Alejandro Guerrero, principal at Act One Ventures. (Act One Photo)

A group of venture capital firms today joined “The Diversity Term Sheet Rider for Representation at the Cap Table (Diversity Rider),” a new initiative that aims to increase investor diversity on startup deals.

L.A.-based Act One Ventures is leading the group, which includes Seattle-based firm Maveron. Each firm is committing to include “boilerplate rider language into their standard term sheets” that encourages the addition of underrepresented investors to cap tables.

“This rider will sustain our collaborative efforts as an entire industry to improve access for underrepresented minorities, every single time a deal gets done,” Alejandro Guerrero, principal at Act One, said in a statement. “Through this, we will expand co-investing access, evolve diversity discussions at the cap table and create more diverse deal flow across the industry. As evidenced by research, diverse teams outperform and deliver better returns. Not only is this the right thing to do, but it will have a positive impact on the bottom line.”

Here is the language:

Diversity Rider: In order to advance diversity efforts in the venture capital industry, the Company and the lead investor, [Fund Name], will make commercial best efforts to offer and make every attempt to include as a co-investor in the financing at least one Black [or other underrepresented group including, but not limited to LatinX, women, LGBTQ+] check writer (DCWs), and to allocate a minimum of [X]% or [X] $’s of the total round for such co-investor.

Others participating include Greycroft Partners, First Round Capital, SVB Capital, Harlem Capital Partners, Fifth Wall, Plexo Capital, Precursor Ventures and Equal Ventures.

Firms interested in joining the initiative can sign up here.

A 2018 Deloitte study found that 80% of investment partners at U.S. VC firms were white; 15% were Asian/Pacific Islander; 3% were Black; and 3% were Hispanic. Women accounted for 14% of partners.

There were 54 women who became VC partners in 2019, up from 38 in 2018, according to All Raise. But of those 54, there was only one black woman and one Latinx woman named partner. And 65% of firms don’t have a female partner or GP.

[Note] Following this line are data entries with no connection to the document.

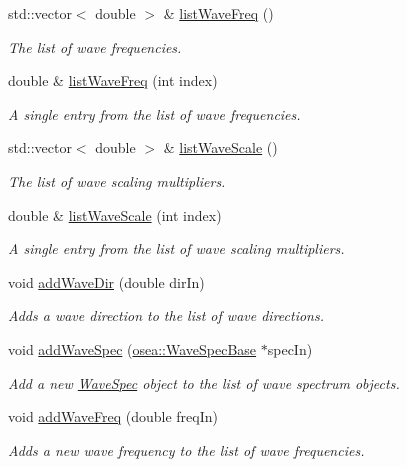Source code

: \begin{DoxyCompactItemize}
std\-::vector$<$ double $>$ \& \hyperlink{classosea_1_1_sea_model_a5cb7dcbd8259134941de0b89dc0828e1}{list\-Wave\-Freq} ()
\begin{DoxyCompactList}\small\item\em The list of wave frequencies. \end{DoxyCompactList}\item 
double \& \hyperlink{classosea_1_1_sea_model_a5fbef3c5e1999a892d22a3c55f08cc06}{list\-Wave\-Freq} (int index)
\begin{DoxyCompactList}\small\item\em A single entry from the list of wave frequencies. \end{DoxyCompactList}\item 
std\-::vector$<$ double $>$ \& \hyperlink{classosea_1_1_sea_model_abce3f79ca26d193d561e7899f7511d39}{list\-Wave\-Scale} ()
\begin{DoxyCompactList}\small\item\em The list of wave scaling multipliers. \end{DoxyCompactList}\item 
double \& \hyperlink{classosea_1_1_sea_model_a92a246a023cfb0912e4016c0f071f91d}{list\-Wave\-Scale} (int index)
\begin{DoxyCompactList}\small\item\em A single entry from the list of wave scaling multipliers. \end{DoxyCompactList}\item 
void \hyperlink{classosea_1_1_sea_model_a78ebf3cff1f3f9f48108fc8e1706885c}{add\-Wave\-Dir} (double dir\-In)
\begin{DoxyCompactList}\small\item\em Adds a wave direction to the list of wave directions. \end{DoxyCompactList}\item 
void \hyperlink{classosea_1_1_sea_model_a52fc967aee53497c852898fae9b20b66}{add\-Wave\-Spec} (\hyperlink{classosea_1_1_wave_spec_base}{osea\-::\-Wave\-Spec\-Base} $\ast$spec\-In)
\begin{DoxyCompactList}\small\item\em Add a new \hyperlink{classosea_1_1_wave_spec}{Wave\-Spec} object to the list of wave spectrum objects. \end{DoxyCompactList}\item 
void \hyperlink{classosea_1_1_sea_model_af6729ff183dcb4222a92a29184232c26}{add\-Wave\-Freq} (double freq\-In)
\begin{DoxyCompactList}\small\item\em Adds a new wave frequency to the list of wave frequencies. \end{DoxyCompactList}\item 

\end{DoxyCompactItemize}
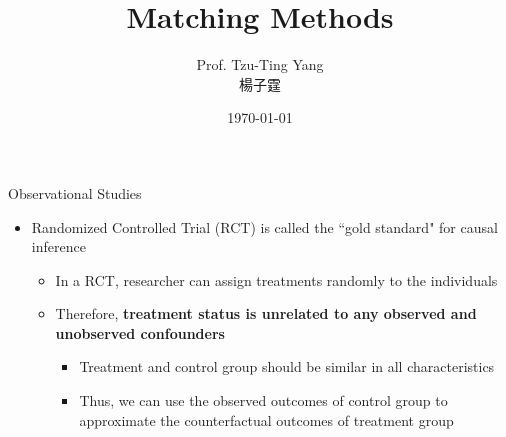 \documentclass[hyperref={pdfpagelabels=false}]{beamer}
\title[]  
{Matching Methods}
\author 
{Prof. Tzu-Ting Yang  \\ 楊子霆}
\institute{Institute of Economics, Academia Sinica  \\ 中央研究院經濟研究所}
\date
{\today}
\begin{document}
\begin{frame}{}
 \titlepage
\end{frame}






\begin{frame}{Observational Studies}
	\begin{itemize} 
		\item Randomized Controlled Trial (RCT) is called the ``gold standard" for causal inference 
		\vspace{0.3cm}
			\begin{itemize} 
		\item In a RCT, researcher can assign treatments randomly to the individuals
		\vspace{0.3cm}
		\item Therefore, \textbf{treatment status is unrelated to any observed and unobserved confounders}
					\begin{itemize} 
			\vspace{0.3cm}
		\item Treatment and control group should be similar in all characteristics
					\vspace{0.3cm}
		\item Thus, we can use the observed outcomes of control group to approximate the counterfactual outcomes of treatment group		
					\end{itemize}
			\end{itemize}
		
	\end{itemize}
\end{frame}
\end{document}
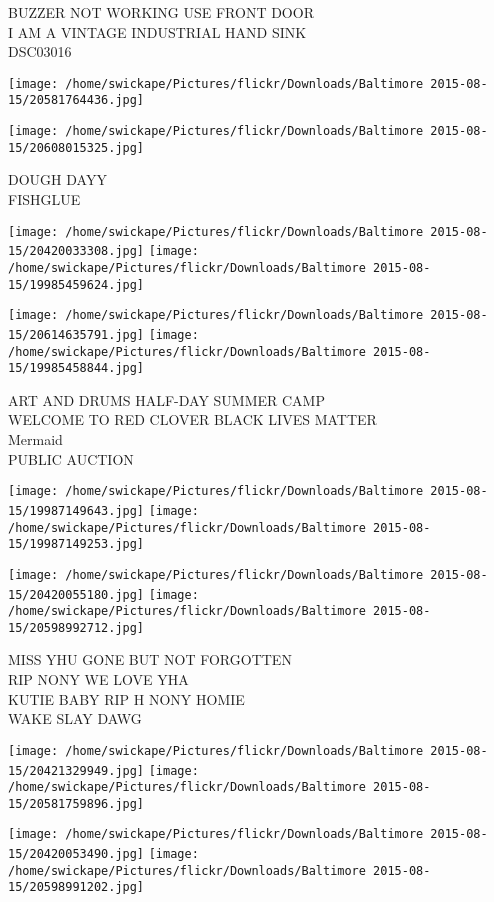 \documentclass[10pt,letterpaper]{article}
\begin{document}
BUZZER NOT WORKING USE FRONT DOOR\\
I AM A VINTAGE INDUSTRIAL HAND SINK\\
DSC03016
\pagebreak

\texttt{[image: /home/swickape/Pictures/flickr/Downloads/Baltimore 2015-08-15/20581764436.jpg]}

\vspace{0.25in}
\texttt{[image: /home/swickape/Pictures/flickr/Downloads/Baltimore 2015-08-15/20608015325.jpg]}

DOUGH DAYY\\
FISHGLUE
\pagebreak

\texttt{[image: /home/swickape/Pictures/flickr/Downloads/Baltimore 2015-08-15/20420033308.jpg]}
\texttt{[image: /home/swickape/Pictures/flickr/Downloads/Baltimore 2015-08-15/19985459624.jpg]}

\texttt{[image: /home/swickape/Pictures/flickr/Downloads/Baltimore 2015-08-15/20614635791.jpg]}
\texttt{[image: /home/swickape/Pictures/flickr/Downloads/Baltimore 2015-08-15/19985458844.jpg]}

ART AND DRUMS HALF{-}DAY SUMMER CAMP\\
WELCOME TO RED CLOVER BLACK LIVES MATTER\\
Mermaid\\
PUBLIC AUCTION
\pagebreak

\texttt{[image: /home/swickape/Pictures/flickr/Downloads/Baltimore 2015-08-15/19987149643.jpg]}
\texttt{[image: /home/swickape/Pictures/flickr/Downloads/Baltimore 2015-08-15/19987149253.jpg]}

\texttt{[image: /home/swickape/Pictures/flickr/Downloads/Baltimore 2015-08-15/20420055180.jpg]}
\texttt{[image: /home/swickape/Pictures/flickr/Downloads/Baltimore 2015-08-15/20598992712.jpg]}

MISS YHU GONE BUT NOT FORGOTTEN\\
RIP NONY WE LOVE YHA\\
KUTIE BABY RIP H NONY HOMIE\\
WAKE SLAY DAWG
\pagebreak

\texttt{[image: /home/swickape/Pictures/flickr/Downloads/Baltimore 2015-08-15/20421329949.jpg]}
\texttt{[image: /home/swickape/Pictures/flickr/Downloads/Baltimore 2015-08-15/20581759896.jpg]}

\texttt{[image: /home/swickape/Pictures/flickr/Downloads/Baltimore 2015-08-15/20420053490.jpg]}
\texttt{[image: /home/swickape/Pictures/flickr/Downloads/Baltimore 2015-08-15/20598991202.jpg]}
\end{document}
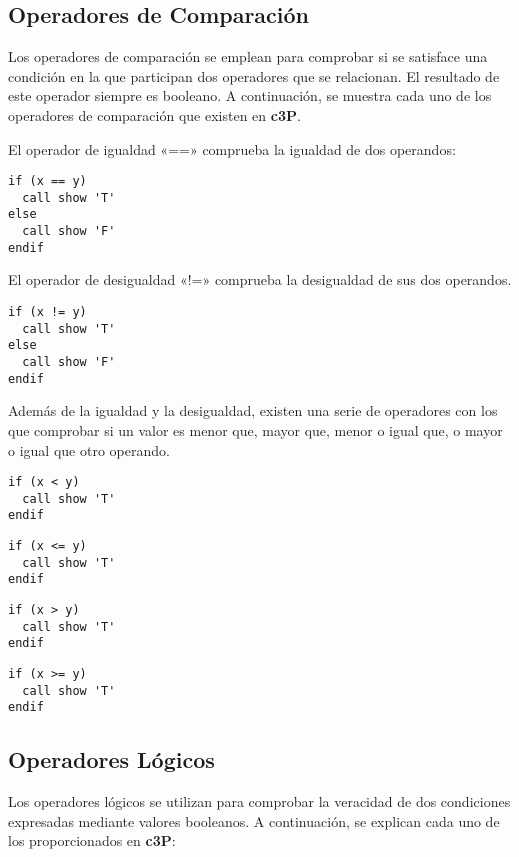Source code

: \subsection{Operadores de Comparación}

Los operadores de comparación se emplean para comprobar si se satisface una condición
en la que participan dos operadores que se relacionan. El resultado de este operador
siempre es booleano. A continuación, se muestra cada uno de los operadores de comparación
que existen en \textbf{c3P}.

El operador de igualdad «==» comprueba la igualdad de dos operandos:

\begin{verbatim}
if (x == y)
  call show 'T'
else
  call show 'F'
endif
\end{verbatim}

El operador de desigualdad «!=» comprueba la desigualdad de sus dos operandos.

\begin{verbatim}
if (x != y)
  call show 'T'
else
  call show 'F'
endif
\end{verbatim}

Además de la igualdad y la desigualdad, existen una serie de operadores con los que
comprobar si un valor es menor que, mayor que, menor o igual que, o mayor o igual
que otro operando.

\begin{verbatim}
if (x < y)
  call show 'T'
endif
\end{verbatim}

\begin{verbatim}
if (x <= y)
  call show 'T'
endif
\end{verbatim}

\begin{verbatim}
if (x > y)
  call show 'T'
endif
\end{verbatim}

\begin{verbatim}
if (x >= y)
  call show 'T'
endif
\end{verbatim}

\subsection{Operadores Lógicos}

Los operadores lógicos se utilizan para comprobar la veracidad de dos
condiciones expresadas mediante valores booleanos. A continuación, se
explican cada uno de los proporcionados en \textbf{c3P}:

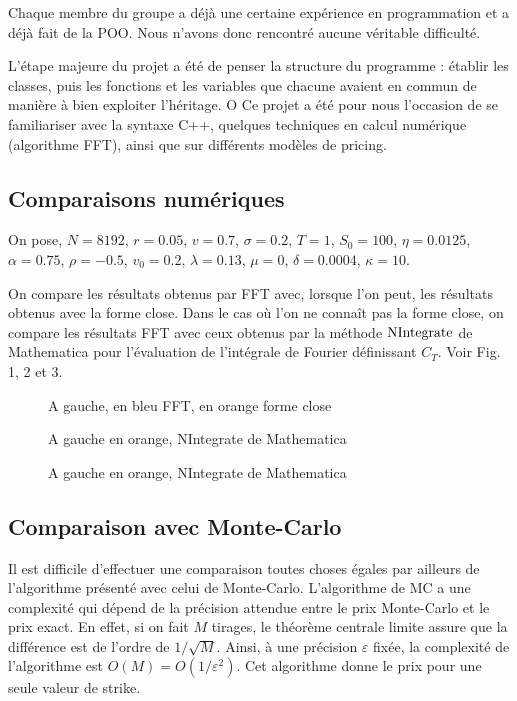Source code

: \documentclass{article}
\begin{document}
Chaque membre du groupe a déjà une certaine expérience en programmation et a déjà fait de la POO. Nous n'avons donc rencontré aucune véritable difficulté.

L'étape majeure du projet a été de penser la structure du programme : établir les classes, puis les fonctions et les variables que chacune avaient en commun de manière à bien exploiter l'héritage.
O
Ce projet a été pour nous l'occasion de se familiariser avec la syntaxe C++, quelques techniques en calcul numérique (algorithme FFT), ainsi que sur différents modèles de pricing.
\subsection{Comparaisons numériques}
On pose, $N = 8192$, $r = 0.05$, $v = 0.7$, $\sigma=0.2$, $T=1$, $S_0 = 100$, $\eta = 0.0125$, $\alpha = 0.75$, $\rho = -0.5$, $v_0 = 0.2$, $\lambda = 0.13$, $\mu = 0$, $\delta = 0.0004$, $\kappa = 10$.

On compare les résultats obtenus par FFT avec, lorsque l'on peut, les résultats obtenus avec la forme close. Dans le cas où l'on ne connaît pas la forme close, on compare les résultats FFT avec ceux obtenus par la méthode $\textup{NIntegrate}$ de Mathematica pour l'évaluation de l'intégrale de Fourier définissant $C_T$. Voir Fig. 1, 2 et 3.

\begin{figure}[h]
	\centering
	\qquad
	\caption{A gauche, en bleu FFT, en orange forme close}
	\qquad
	\caption{A gauche en orange, NIntegrate de Mathematica}
	\qquad
	\caption{A gauche en orange, NIntegrate de Mathematica}
\end{figure}
\subsection{Comparaison avec Monte-Carlo}
Il est difficile d'effectuer une comparaison toutes choses égales par ailleurs de l'algorithme présenté avec celui de Monte-Carlo. L'algorithme de MC a une complexité qui dépend de la précision attendue entre le prix Monte-Carlo et le prix exact. En effet, si on fait $M$ tirages, le théorème centrale limite assure que la différence est de l'ordre de $1/\sqrt{M}$. Ainsi, à une précision $\varepsilon$ fixée, la complexité de l'algorithme est $O(M) = O(1/\varepsilon^2)$. Cet algorithme donne le prix pour une seule valeur de strike. 
\end{document}
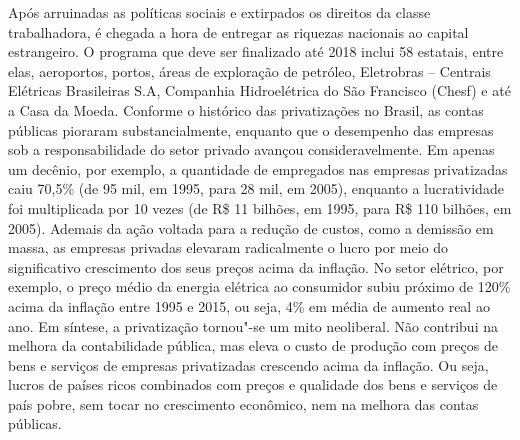Após arruinadas as políticas sociais e extirpados os direitos da classe
trabalhadora, é chegada a hora de entregar as riquezas nacionais ao
capital estrangeiro. O programa que deve ser finalizado até 2018 inclui
58 estatais, entre elas, aeroportos, portos, áreas de exploração de
petróleo, Eletrobras -- Centrais Elétricas Brasileiras S.A, Companhia
Hidroelétrica do São Francisco (Chesf) e até a Casa da Moeda. Conforme o
histórico das privatizações no Brasil, as contas públicas pioraram
substancialmente, enquanto que o desempenho das empresas sob a
responsabilidade do setor privado avançou consideravelmente. Em apenas
um decênio, por exemplo, a quantidade de empregados nas empresas
privatizadas caiu 70,5\% (de 95 mil, em 1995, para 28 mil, em 2005),
enquanto a lucratividade foi multiplicada por 10 vezes (de R\$ 11
bilhões, em 1995, para R\$ 110 bilhões, em 2005). Ademais da ação
voltada para a redução de custos, como a demissão em massa, as empresas
privadas elevaram radicalmente o lucro por meio do significativo
crescimento dos seus preços acima da inflação. No setor elétrico, por
exemplo, o preço médio da energia elétrica ao consumidor subiu próximo
de 120\% acima da inflação entre 1995 e 2015, ou seja, 4\% em média de
aumento real ao ano. Em síntese, a privatização tornou"-se um mito
neoliberal. Não contribui na melhora da contabilidade pública, mas eleva
o custo de produção com preços de bens e serviços de empresas
privatizadas crescendo acima da inflação. Ou seja, lucros de países
ricos combinados com preços e qualidade dos bens e serviços de país
pobre, sem tocar no crescimento econômico, nem na melhora das contas
públicas.

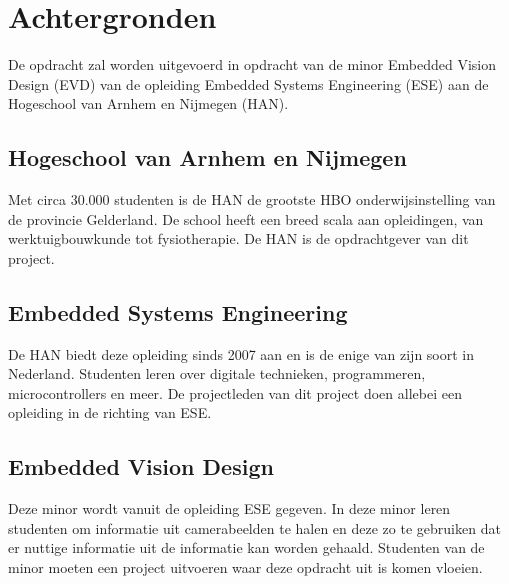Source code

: \chapter{Achtergronden}

De opdracht zal worden uitgevoerd in opdracht van de minor Embedded Vision
Design (EVD) van de opleiding Embedded Systems Engineering (ESE) aan de
Hogeschool van Arnhem en Nijmegen (HAN).

\section{Hogeschool van Arnhem en Nijmegen}

Met circa 30.000 studenten is de HAN de grootste HBO onderwijsinstelling van de
provincie Gelderland. De school heeft een breed scala aan opleidingen, van
werktuigbouwkunde tot fysiotherapie. De HAN is de opdrachtgever van dit project.

\section{Embedded Systems Engineering}

De HAN biedt deze opleiding sinds 2007 aan en is de enige van zijn soort in
Nederland. Studenten leren over digitale technieken, programmeren,
microcontrollers en meer. De projectleden van dit project doen allebei een
opleiding in de richting van ESE.

\section{Embedded Vision Design}

Deze minor wordt vanuit de opleiding ESE gegeven. In deze minor leren studenten
om informatie uit camerabeelden te halen en deze zo te gebruiken dat er nuttige
informatie uit de informatie kan worden gehaald. Studenten van de minor moeten
een project uitvoeren waar deze opdracht uit is komen vloeien.
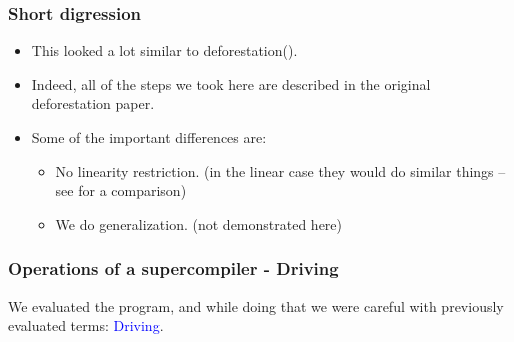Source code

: \documentclass{beamer}
\begin{document}
\begin{frame}

    \frametitle{Short digression}

    \begin{itemize}[<+->]

        \item[] This looked a lot similar to deforestation(\citet{deforestation}).
        \item[] Indeed, all of the steps we took here are described in the
            original deforestation paper.
        \item[]
            Some of the important differences are:
            \begin{itemize}[<+->]
                \item No linearity restriction. (in the linear case they would
                    do similar things -- see \citet{towardsunifying} for a
                    comparison)
                \item We do generalization. (not demonstrated here)
            \end{itemize}

    \end{itemize}

\end{frame}

\begin{frame}

    \frametitle{Operations of a supercompiler - Driving}

    We evaluated the program, and while doing that we were careful
    with previously evaluated terms: \textcolor{blue}{Driving}.

\end{frame}
\end{document}
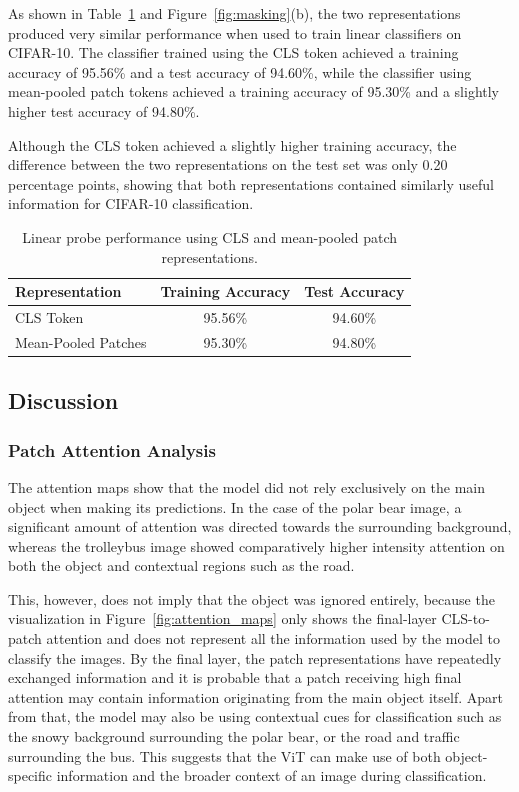 \documentclass{article}
\begin{document}
As shown in Table~\ref{tab:linear_probe} and Figure~\ref{fig:masking}(b), the two representations produced very similar performance when used to train linear classifiers on CIFAR-10. The classifier trained using the CLS token achieved a training accuracy of 95.56\% and a test accuracy of 94.60\%, while the classifier using mean-pooled patch tokens achieved a training accuracy of 95.30\% and a slightly higher test accuracy of 94.80\%.

Although the CLS token achieved a slightly higher training accuracy, the difference between the two representations on the test set was only 0.20 percentage points, showing that both representations contained similarly useful information for CIFAR-10 classification.

\begin{table}[t]
\centering
\caption{Linear probe performance using CLS and mean-pooled patch representations.}
\label{tab:linear_probe}
\begin{tabular}{lcc}
\hline
Representation & Training Accuracy & Test Accuracy \\
\hline
CLS Token & 95.56\% & 94.60\% \\
Mean-Pooled Patches & 95.30\% & 94.80\% \\
\hline
\end{tabular}
\end{table}


\subsection{Discussion}

\subsubsection{Patch Attention Analysis}
The attention maps show that the model did not rely exclusively on the main object when making its predictions. In the case of the polar bear image, a significant amount of attention was directed towards the surrounding background, whereas the trolleybus image showed comparatively higher intensity attention on both the object and contextual regions such as the road. 

This, however, does not imply that the object was ignored entirely, because the visualization in Figure~\ref{fig:attention_maps} only shows the final-layer CLS-to-patch attention and does not represent all the information used by the model to classify the images. By the final layer, the patch representations have repeatedly exchanged information and it is probable that a patch receiving high final attention may contain information originating from the main object itself. Apart from that, the model may also be using contextual cues for classification such as the snowy background surrounding the polar bear, or the road and traffic surrounding the bus. This suggests that the ViT can make use of both object-specific information and the broader context of an image during classification.
\end{document}
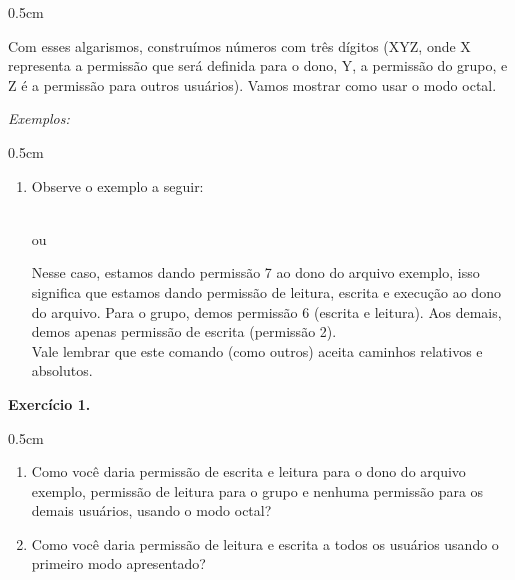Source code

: \begin{refsection}
\begin {myindentpar}{0.5cm}
\begin{enumerate}[\itshape i.]
 Com esses algarismos, construímos números com três dígitos (XYZ, onde X representa a permissão que será definida para o dono, Y, a permissão do grupo, e Z é a permissão para outros usuários). Vamos mostrar como usar o modo octal.\\

\end{enumerate}
\end{myindentpar}

\textit{Exemplos:}
\begin {myindentpar}{0.5cm}
\begin{enumerate}[\itshape i.]

\item{Observe o exemplo a seguir:}

 \\
ou\\

Nesse caso, estamos dando permissão 7 ao dono do arquivo exemplo, isso significa que estamos dando permissão de leitura, escrita e execução ao dono do arquivo. Para o grupo, demos permissão 6 (escrita e leitura). Aos demais, demos apenas permissão de escrita (permissão 2).\\
Vale lembrar que este comando (como outros) aceita caminhos relativos e absolutos.\\
\end{enumerate}
\end{myindentpar}

\begin{blackBlock}{\textbf{Exercício 1.}}\label{tut1:ex:1.\arabic{ex}}

\begin {myindentpar}{0.5cm}
\begin{enumerate}[\itshape i.]
 \item{Como você daria permissão de escrita e leitura para o dono do arquivo exemplo, permissão de leitura para o grupo e nenhuma permissão para os demais usuários, usando o modo octal?}

 \item{Como você daria permissão de leitura e escrita a todos os usuários usando o primeiro modo apresentado?}

\end{enumerate}
\end{myindentpar}

\end{blackBlock}


\end{refsection}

This past June, in response to the protests following the death of George Floyd, SoftBank launched a $100 million Opportunity Fund to invest in minority-owned businesses. Shortly after, Silicon Valley VC firm Andreessen Horowitz announced the Talent x Opportunity Fund, “designed for entrepreneurs who have the talent, drive, and ideas to build great businesses but lack the typical background and resources to do so.”